Leaving It All On Stage


I had seen Bastion Carboni around town quite often, but we’d never actually officially met. That being said, Carboni and I have mutual friends, so I wasn’t too nervous about asking to interview him for our newest RISING profile.

Carboni is a playwright, director, and Artistic Director of local theatre collective, Poison Apple Initiative. Admittedly, I had never seen one of Carboni’s plays, I had only heard sparkling reviews from reliable sources. Thus, I came into this conversation as neither admirer nor critic, but rather an interviewer intrigued by the hype surrounding a young, gay artist in Austin.

At ten years old, Carboni discovered his love for the stage while performing in “Hansel & Gretel” with the Dallas Opera’s Children’s Chorus.

“Once the giant gingerbread cutouts slide away from us and I saw 2,000 people in the audience, I knew that this was the only thing I wanted to do,” Carboni said.

After acting for an extended period of time, Carboni started writing plays, not only to bring to life the stories in his mind, but also to make himself more of a marketable artist.

Carboni was so in love with the romance of the stage that he didn’t care in what capacity he was involved with theatre; it’s the artforms that he’s madly in love with.
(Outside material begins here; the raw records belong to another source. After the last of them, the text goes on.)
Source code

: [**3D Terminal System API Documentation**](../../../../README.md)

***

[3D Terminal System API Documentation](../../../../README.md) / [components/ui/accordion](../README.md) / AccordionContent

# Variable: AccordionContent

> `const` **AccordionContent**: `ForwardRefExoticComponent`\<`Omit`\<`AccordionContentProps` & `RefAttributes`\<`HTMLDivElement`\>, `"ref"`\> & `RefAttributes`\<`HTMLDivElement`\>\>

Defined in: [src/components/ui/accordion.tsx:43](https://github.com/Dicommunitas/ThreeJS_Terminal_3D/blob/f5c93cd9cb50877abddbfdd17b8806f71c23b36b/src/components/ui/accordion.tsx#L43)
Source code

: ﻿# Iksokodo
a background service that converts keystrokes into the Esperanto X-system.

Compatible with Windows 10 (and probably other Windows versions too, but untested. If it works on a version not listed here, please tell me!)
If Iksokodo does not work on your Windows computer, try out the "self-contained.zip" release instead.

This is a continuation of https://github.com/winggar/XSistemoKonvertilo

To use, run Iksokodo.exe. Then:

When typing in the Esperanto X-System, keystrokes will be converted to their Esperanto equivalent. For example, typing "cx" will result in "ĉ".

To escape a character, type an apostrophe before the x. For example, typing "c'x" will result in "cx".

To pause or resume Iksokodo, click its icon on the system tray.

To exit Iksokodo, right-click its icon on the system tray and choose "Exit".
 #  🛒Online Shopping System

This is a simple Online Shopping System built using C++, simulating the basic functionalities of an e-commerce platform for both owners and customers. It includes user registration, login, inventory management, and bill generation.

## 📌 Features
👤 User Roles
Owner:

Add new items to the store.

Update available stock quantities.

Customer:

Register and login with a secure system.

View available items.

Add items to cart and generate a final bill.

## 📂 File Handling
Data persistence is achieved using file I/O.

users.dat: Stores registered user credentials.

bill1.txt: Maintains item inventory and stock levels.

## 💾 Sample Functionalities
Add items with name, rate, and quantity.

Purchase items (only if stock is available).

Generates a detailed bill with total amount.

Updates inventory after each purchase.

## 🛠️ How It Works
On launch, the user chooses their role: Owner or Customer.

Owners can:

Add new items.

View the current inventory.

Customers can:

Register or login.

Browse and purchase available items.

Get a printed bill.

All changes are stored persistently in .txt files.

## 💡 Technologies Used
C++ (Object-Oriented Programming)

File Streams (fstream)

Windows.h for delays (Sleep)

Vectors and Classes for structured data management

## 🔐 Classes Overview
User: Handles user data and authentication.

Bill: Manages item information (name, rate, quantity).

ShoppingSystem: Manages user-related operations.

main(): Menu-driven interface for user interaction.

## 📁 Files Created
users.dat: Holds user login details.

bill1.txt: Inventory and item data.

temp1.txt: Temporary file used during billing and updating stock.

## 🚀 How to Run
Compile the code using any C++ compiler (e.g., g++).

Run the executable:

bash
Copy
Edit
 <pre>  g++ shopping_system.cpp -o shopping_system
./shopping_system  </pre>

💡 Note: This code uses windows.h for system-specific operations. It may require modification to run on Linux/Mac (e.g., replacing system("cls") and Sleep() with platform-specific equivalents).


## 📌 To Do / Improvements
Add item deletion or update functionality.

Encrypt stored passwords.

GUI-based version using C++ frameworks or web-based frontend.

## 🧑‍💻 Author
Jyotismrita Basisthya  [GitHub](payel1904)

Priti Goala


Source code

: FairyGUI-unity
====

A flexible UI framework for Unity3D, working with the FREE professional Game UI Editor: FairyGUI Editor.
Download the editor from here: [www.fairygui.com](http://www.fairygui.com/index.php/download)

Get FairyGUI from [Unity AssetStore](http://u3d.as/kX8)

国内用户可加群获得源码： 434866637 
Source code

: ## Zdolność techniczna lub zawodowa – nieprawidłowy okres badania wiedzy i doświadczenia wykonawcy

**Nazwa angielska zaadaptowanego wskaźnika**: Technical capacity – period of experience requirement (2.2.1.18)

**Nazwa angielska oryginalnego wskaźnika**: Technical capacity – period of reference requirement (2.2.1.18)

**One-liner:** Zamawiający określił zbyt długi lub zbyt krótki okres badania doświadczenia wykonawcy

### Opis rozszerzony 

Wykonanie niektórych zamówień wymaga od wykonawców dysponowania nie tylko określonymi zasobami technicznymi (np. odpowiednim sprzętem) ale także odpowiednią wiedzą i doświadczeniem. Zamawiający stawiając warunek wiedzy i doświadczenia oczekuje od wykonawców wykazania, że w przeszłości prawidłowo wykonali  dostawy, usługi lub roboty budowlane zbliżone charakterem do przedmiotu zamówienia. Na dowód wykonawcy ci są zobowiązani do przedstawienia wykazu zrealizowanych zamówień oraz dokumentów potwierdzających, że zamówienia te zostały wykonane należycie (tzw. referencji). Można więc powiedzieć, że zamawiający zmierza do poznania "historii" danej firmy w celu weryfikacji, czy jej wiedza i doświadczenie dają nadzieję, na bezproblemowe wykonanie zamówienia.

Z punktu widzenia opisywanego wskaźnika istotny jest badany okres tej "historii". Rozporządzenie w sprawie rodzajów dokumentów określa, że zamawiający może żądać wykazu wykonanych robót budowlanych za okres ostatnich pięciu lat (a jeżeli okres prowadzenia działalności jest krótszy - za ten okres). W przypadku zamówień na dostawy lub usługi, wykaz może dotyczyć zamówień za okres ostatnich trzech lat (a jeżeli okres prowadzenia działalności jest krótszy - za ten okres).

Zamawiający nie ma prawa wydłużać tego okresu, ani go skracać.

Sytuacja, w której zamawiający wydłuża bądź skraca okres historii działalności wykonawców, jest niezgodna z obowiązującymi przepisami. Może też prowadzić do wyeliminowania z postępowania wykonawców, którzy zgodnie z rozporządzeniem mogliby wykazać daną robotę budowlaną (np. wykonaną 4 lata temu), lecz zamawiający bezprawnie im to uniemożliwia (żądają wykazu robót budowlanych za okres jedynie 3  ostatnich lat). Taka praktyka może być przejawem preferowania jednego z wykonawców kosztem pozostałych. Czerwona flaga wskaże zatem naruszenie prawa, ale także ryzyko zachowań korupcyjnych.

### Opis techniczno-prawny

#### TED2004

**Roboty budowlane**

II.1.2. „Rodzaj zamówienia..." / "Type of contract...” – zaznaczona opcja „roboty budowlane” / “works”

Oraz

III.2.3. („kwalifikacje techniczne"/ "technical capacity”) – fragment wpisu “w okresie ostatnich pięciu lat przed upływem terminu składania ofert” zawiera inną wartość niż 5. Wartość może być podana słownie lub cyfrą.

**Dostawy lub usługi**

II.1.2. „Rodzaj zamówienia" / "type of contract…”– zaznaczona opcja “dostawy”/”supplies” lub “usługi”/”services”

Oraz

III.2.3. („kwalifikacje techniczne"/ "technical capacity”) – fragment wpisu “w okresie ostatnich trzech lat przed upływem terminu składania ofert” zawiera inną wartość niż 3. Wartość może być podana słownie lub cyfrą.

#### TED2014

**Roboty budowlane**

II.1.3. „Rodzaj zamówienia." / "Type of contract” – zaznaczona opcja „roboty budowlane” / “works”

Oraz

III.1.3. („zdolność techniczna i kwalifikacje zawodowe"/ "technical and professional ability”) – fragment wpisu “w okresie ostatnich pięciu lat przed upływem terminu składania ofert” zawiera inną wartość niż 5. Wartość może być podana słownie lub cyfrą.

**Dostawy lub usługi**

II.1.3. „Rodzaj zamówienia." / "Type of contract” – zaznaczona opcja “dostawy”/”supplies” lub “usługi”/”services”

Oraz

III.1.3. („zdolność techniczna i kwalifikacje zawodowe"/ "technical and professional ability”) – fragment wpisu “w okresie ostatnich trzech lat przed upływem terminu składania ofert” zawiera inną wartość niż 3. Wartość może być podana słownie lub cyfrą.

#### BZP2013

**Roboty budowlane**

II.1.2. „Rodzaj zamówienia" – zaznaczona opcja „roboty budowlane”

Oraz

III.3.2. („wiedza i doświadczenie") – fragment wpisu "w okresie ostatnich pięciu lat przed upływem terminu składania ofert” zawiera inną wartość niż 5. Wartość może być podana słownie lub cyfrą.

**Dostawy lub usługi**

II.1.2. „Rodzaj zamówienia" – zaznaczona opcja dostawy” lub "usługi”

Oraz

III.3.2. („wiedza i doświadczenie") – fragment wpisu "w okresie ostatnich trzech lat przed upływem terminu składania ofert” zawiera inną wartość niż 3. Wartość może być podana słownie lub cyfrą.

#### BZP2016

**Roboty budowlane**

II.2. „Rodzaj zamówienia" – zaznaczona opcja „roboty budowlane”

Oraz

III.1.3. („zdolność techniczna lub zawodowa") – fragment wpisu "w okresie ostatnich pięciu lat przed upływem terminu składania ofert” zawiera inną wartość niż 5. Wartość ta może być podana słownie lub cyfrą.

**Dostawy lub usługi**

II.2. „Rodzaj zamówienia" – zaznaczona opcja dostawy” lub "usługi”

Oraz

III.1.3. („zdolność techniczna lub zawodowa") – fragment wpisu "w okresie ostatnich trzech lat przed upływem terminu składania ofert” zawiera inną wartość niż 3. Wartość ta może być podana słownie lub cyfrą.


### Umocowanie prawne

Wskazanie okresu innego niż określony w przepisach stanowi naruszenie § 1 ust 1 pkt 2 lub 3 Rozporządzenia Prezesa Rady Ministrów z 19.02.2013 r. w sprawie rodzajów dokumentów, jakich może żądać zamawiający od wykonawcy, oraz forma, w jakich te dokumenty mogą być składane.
He just turned 29 and already Carboni has directed several successful plays including “An Obviously Foggot” and “Holier Than Thou,” and started a theatre company, Poison Apple Initiative.

At the moment, Carboni is trying to get “Holier Than Thou” published; he wants to be published by the time he’s 30. What’s especially commendable about Carboni is that he views progression as a responsibility not only to yourself, but also to your artform. He’s just here to make good theatre that connects you to people and makes you wiser for it.

Poison Apple Initiative is hoping to move their initiative into a venue by the end of the year. Through the company, Carboni hopes to continue bringing fresh and innovative plays to Austin, a city that thrives with opportunity for upcoming artists.

“There’s no excuse for not doing what you want to be doing, especially here. It’s not simple, but this is a tooth-cutting city. I’ve never seen Austin as a final destination. I’ve seen it as a place to grown, build and learn,” Carboni said.

He is inspired by plays with dark humor, unique usage of language, and a heighten sense of passion.

“If I feel like the playwright’s gotten laid in the last sixth months, I’m more likely going to like the play. There are a lot of undersexed, white guy plays that I just can’t stand,” Carboni said.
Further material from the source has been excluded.